PLoS ONE (Jan 2019)
Insights from deconvolution of cell subtype proportions enhance the interpretation of functional genomic data.
Abstract
Cell subtype proportion variability between samples contributes significantly to the variation of functional genomic properties such as gene expression or DNA methylation. Although the impact of the variation of cell subtype composition on measured genomic quantities is recognized, and some innovative tools have been developed for the analysis of heterogeneous samples, most functional genomics studies using samples with mixed cell types still ignore the influence of cell subtype proportion variation, or just deal with it as a nuisance variable to be eliminated. Here we demonstrate how harvesting information about cell subtype proportions from functional genomics data can provide insights into cellular changes associated with phenotypes.
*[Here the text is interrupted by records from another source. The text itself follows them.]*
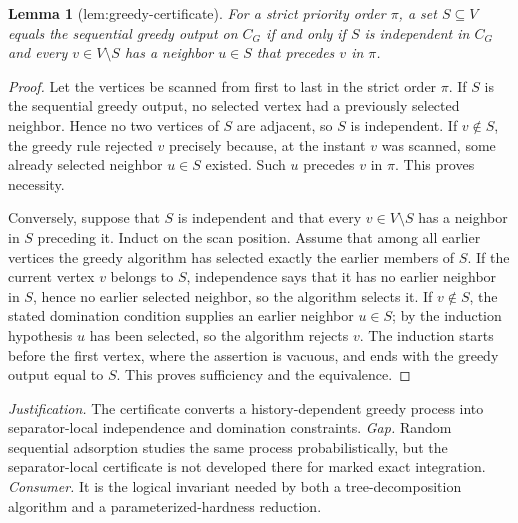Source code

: \documentclass{article}
\newtheorem{lemma}{Lemma}
\begin{document}
\begin{lemma}[lem:greedy-certificate]\label{lem:greedy-certificate}
For a strict priority order \(\pi\), a set \(S\subseteq V\) equals the sequential greedy output on \(C_G\) if and only if \(S\) is independent in \(C_G\) and every \(v\in V\setminus S\) has a neighbor \(u\in S\) that precedes \(v\) in \(\pi\).
\end{lemma}
\begin{proof}
Let the vertices be scanned from first to last in the strict order \(\pi\).  If \(S\) is the sequential greedy output, no selected vertex had a previously selected neighbor.  Hence no two vertices of \(S\) are adjacent, so \(S\) is independent.  If \(v\notin S\), the greedy rule rejected \(v\) precisely because, at the instant \(v\) was scanned, some already selected neighbor \(u\in S\) existed.  Such \(u\) precedes \(v\) in \(\pi\).  This proves necessity.

Conversely, suppose that \(S\) is independent and that every \(v\in V\setminus S\) has a neighbor in \(S\) preceding it.  Induct on the scan position.  Assume that among all earlier vertices the greedy algorithm has selected exactly the earlier members of \(S\).  If the current vertex \(v\) belongs to \(S\), independence says that it has no earlier neighbor in \(S\), hence no earlier selected neighbor, so the algorithm selects it.  If \(v\notin S\), the stated domination condition supplies an earlier neighbor \(u\in S\); by the induction hypothesis \(u\) has been selected, so the algorithm rejects \(v\).  The induction starts before the first vertex, where the assertion is vacuous, and ends with the greedy output equal to \(S\).  This proves sufficiency and the equivalence.
\end{proof}
\par\smallskip\noindent \textit{Justification.} The certificate converts a history-dependent greedy process into separator-local independence and domination constraints. \textit{Gap.} Random sequential adsorption studies the same process probabilistically, but the separator-local certificate is not developed there for marked exact integration. \textit{Consumer.} It is the logical invariant needed by both a tree-decomposition algorithm and a parameterized-hardness reduction.
\end{document}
We focused on two types of mixed cell populations, human blood and mouse kidney. Cell type prediction is well developed in the former, but not currently in the latter. Estimating the cellular repertoire is easier when a reference dataset from purified samples of all cell types in the tissue is available, as is the case for blood. However, reference datasets are not available for most other tissues, such as the kidney. In this study, we showed that the proportion of alterations attributable to changes in the cellular composition varies strikingly in the two disorders (asthma and systemic lupus erythematosus), suggesting that the contribution of cell subtype proportion changes to functional genomic properties can be disease-specific. We also showed that a reference dataset from a single-cell RNA-seq study successfully estimated the cell subtype proportions in mouse kidney and allowed us to distinguish altered cell subtype differences between two different knock-out mouse models, both of which had reported a reduced number of glomeruli compared to their wild-type counterparts. These findings demonstrate that testing for changes in cell subtype proportions between conditions can yield important insights in functional genomics studies.